Sierra Leone has begun Thursday mass burials of the hundreds of victims of the deadly flooding and mudslides that hit Freetown. A third of the victims were children. Red Cross has said about 600 are still missing.
Red Cross volunteers and rescuers are digging for survivors and supporting distraught families in the wake of massive flooding and mudslides that have ripped through Sierra Leone's capital Freetown. Current figures indicate that as many as 11,000 families were made homeless after heavy rains swept off the capital. DW has been speaking to Matthew Cochrane, the spokesperson for the International Committee of the Red Cross.
DW: Describe the situation at the moment in Freetown?
Matthew Cochrane: The situation is still quite critical. Search and rescue efforts are continuing now. This is the fourth day now since the disaster, although the likelihood of finding survivors is rapidly diminishing. Although we remain hopeful, realistically our volunteers have recognized that there are slim chances to recover the bodies and there are still about 600 people missing. So the death toll is likely to rise. We believe that about 11.000 families have been affected – which is about 45000 people who might be homeless.

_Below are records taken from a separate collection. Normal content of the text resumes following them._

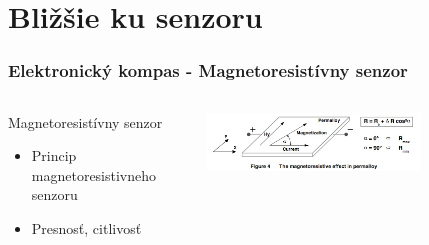 \section{Bližšie ku senzoru}
\begin{snimka}
 \frametitle{Elektronický kompas - Magnetoresistívny senzor}
   \begin{columns}[c]
    \begin{column}{0.4\textwidth}
    \begin{block}{Magnetoresistívny senzor}
    \begin{itemize}
         \item Princip magnetoresistivneho senzoru
         \item Presnosť, citlivosť
     \end{itemize}
  \end{block}
   \end{column}
    \begin{column}{0.6\textwidth}
     \begin{center}
        \includegraphics[width=0.7\textwidth]{obr/princip.jpg}
      \end{center}
    \end{column}
  \end{columns}
\end{snimka}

Their homes are either permanently destroyed or not even accessible because of the flooding. It's a serious disaster for Freetown, and the humanitarian response is ongoing.
And how are you exactly helping?
The Red Cross is working alongside rescuers in providing first aid to the injured. They are also involved in transporting the dead to the morgues and supporting authorities with safe and dignified burials of the deceased. One of the critical roles we are applying is providing psycho- social support to the families who have lost relatives and to the kids who've lost their moms and dads; it's a critical component of the emergency response. We are also working to ensure that people have access to clean water. We are also in discussion with the government [of Sierra Leone] regarding providing shelter to the people who have lost their homes.

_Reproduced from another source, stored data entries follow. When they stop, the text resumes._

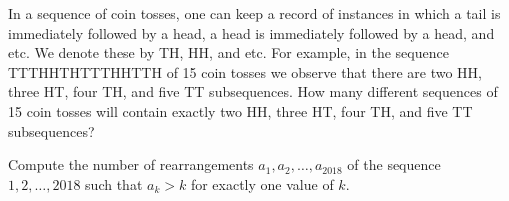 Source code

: \documentclass{article}
\begin{document}
     \begin{prob}[AIME 1986/13]{9}
In a sequence of coin tosses, one can keep a record of instances in which a tail is immediately followed by a head, a head is immediately followed by a head, and etc. We denote these by TH, HH, and etc. For example, in the sequence TTTHHTHTTTHHTTH of 15 coin tosses we observe that there are two HH, three HT, four TH, and five TT subsequences. How many different sequences of 15 coin tosses will contain exactly two HH, three HT, four TH, and five TT subsequences?
\end{prob}
    
     \begin{prob}[CMIMC 2018]{13}
Compute the number of rearrangements $a_1,a_2,\ldots,a_{2018}$ of the sequence $1,2,\ldots,2018$ such that $a_k>k$ for exactly one value of $k.$
\end{prob}
\end{document}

We understand that many of the flood victims were children. What kind of state of mind are survivors in?
People have been shocked by the violence and savagery of this disaster. I can imagine the pain of the children who lost their families and their homes, but it's not only the children- everyone is in a state of shock. This was unexpected and devastating.
Media reports say that over 100 children have died. Do we have actual figures of the victims?
Sorry, I don't have that number. I know that the numbers the government is reporting are about 400 people dead. The disaster happened when many people were in their homes.
Matthew Cochrane is the spokesperson for the International Committee of the Red Cross.